[Saved data entries]
════════

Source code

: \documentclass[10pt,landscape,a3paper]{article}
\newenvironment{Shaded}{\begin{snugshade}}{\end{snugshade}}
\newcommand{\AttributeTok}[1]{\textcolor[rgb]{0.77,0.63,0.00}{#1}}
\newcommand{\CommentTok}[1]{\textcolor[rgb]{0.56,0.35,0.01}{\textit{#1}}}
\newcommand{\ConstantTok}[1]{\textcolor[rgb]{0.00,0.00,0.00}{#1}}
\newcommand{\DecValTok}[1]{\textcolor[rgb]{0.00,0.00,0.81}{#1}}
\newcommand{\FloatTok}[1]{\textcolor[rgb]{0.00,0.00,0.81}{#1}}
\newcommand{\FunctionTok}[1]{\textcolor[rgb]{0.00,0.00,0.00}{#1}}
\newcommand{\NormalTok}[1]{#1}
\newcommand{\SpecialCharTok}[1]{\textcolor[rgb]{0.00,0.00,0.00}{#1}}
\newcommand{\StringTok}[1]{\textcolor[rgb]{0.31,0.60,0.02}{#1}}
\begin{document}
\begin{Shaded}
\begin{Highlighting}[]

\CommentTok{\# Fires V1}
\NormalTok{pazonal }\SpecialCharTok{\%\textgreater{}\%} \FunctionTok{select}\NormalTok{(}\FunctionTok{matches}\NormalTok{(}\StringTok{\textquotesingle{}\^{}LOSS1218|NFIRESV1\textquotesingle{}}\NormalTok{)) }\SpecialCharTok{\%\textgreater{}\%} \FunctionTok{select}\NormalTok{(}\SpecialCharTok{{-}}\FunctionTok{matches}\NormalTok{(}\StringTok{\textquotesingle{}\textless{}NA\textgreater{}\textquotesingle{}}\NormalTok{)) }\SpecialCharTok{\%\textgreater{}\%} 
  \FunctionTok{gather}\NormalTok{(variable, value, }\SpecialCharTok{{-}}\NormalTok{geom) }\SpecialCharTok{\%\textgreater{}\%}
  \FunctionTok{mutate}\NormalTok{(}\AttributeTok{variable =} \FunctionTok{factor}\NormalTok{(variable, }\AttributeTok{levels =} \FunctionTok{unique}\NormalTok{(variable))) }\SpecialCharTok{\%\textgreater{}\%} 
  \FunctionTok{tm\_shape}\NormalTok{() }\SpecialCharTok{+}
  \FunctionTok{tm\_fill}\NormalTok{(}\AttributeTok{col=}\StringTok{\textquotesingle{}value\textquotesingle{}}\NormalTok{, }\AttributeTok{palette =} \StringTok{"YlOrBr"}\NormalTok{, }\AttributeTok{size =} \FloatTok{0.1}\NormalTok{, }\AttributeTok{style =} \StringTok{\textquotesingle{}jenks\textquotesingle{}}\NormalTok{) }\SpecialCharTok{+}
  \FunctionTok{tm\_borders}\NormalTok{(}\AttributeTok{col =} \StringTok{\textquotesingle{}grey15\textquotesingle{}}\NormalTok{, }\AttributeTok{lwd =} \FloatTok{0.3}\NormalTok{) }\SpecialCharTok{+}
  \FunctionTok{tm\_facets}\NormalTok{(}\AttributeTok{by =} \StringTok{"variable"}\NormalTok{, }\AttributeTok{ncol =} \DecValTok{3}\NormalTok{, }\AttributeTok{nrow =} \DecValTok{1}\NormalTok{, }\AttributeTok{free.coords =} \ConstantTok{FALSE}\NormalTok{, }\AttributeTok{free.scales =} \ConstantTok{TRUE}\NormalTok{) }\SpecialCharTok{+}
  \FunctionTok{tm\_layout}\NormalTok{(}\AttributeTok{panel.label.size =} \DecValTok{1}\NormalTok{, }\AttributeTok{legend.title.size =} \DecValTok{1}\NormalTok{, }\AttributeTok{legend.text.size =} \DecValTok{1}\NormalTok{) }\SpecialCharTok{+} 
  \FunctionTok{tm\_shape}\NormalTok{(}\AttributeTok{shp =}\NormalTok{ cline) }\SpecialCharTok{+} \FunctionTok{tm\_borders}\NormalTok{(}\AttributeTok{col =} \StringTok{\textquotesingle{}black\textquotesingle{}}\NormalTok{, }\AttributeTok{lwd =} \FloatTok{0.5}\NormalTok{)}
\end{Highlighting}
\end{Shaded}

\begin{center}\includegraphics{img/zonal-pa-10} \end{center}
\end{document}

════════

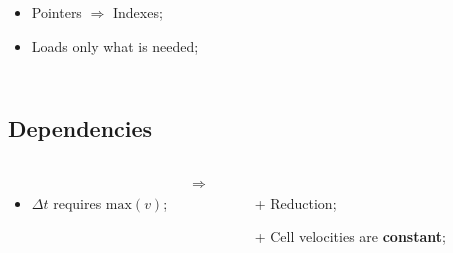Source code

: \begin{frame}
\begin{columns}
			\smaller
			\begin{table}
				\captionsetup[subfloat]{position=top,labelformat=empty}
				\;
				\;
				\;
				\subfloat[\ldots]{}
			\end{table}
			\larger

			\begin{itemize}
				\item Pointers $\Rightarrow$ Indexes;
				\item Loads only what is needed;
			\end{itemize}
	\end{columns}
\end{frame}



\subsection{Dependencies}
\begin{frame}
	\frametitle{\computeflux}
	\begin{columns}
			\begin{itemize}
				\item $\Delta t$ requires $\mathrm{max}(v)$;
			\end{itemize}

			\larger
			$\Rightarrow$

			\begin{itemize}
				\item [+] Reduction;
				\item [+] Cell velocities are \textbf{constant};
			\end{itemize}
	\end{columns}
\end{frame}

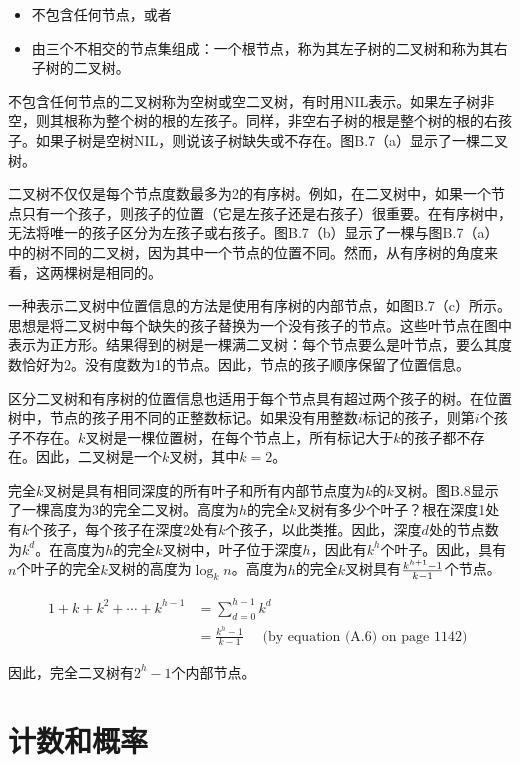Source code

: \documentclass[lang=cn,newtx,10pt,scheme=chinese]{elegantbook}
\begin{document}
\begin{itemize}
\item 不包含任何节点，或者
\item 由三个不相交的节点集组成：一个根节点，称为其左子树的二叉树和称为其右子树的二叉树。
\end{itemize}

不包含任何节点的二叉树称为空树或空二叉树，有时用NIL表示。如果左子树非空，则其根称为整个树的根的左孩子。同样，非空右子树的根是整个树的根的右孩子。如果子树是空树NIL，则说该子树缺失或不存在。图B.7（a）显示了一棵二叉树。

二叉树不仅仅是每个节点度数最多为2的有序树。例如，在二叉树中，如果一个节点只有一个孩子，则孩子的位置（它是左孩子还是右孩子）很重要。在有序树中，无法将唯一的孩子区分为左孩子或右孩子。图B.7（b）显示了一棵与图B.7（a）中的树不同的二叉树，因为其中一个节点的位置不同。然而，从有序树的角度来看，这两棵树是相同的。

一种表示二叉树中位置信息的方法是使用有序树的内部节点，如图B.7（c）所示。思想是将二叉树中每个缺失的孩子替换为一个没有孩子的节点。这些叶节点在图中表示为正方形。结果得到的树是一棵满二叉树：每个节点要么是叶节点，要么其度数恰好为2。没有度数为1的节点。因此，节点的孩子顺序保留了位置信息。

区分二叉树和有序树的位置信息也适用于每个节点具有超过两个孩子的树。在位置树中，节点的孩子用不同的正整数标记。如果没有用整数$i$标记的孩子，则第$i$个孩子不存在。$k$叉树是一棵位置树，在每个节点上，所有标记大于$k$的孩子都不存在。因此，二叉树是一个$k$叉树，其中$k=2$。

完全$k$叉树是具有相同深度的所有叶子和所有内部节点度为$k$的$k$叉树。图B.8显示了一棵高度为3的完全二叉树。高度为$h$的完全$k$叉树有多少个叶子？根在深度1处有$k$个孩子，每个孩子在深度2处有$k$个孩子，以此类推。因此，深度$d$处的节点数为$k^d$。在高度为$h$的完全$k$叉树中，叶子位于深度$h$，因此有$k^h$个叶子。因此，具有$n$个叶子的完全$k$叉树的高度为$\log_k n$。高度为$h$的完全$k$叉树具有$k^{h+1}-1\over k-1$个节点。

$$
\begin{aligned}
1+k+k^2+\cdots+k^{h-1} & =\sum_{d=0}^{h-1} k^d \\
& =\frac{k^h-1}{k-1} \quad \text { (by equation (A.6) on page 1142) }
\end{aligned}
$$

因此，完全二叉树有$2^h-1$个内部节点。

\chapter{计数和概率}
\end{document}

════════

▶ **Exercise prompt**: Lines containing the word "subfloat" are to be pulled from the records and copied.

▶ **Worked solution**:
				\captionsetup[subfloat]{position=top,labelformat=empty}
				\subfloat[\ldots]{}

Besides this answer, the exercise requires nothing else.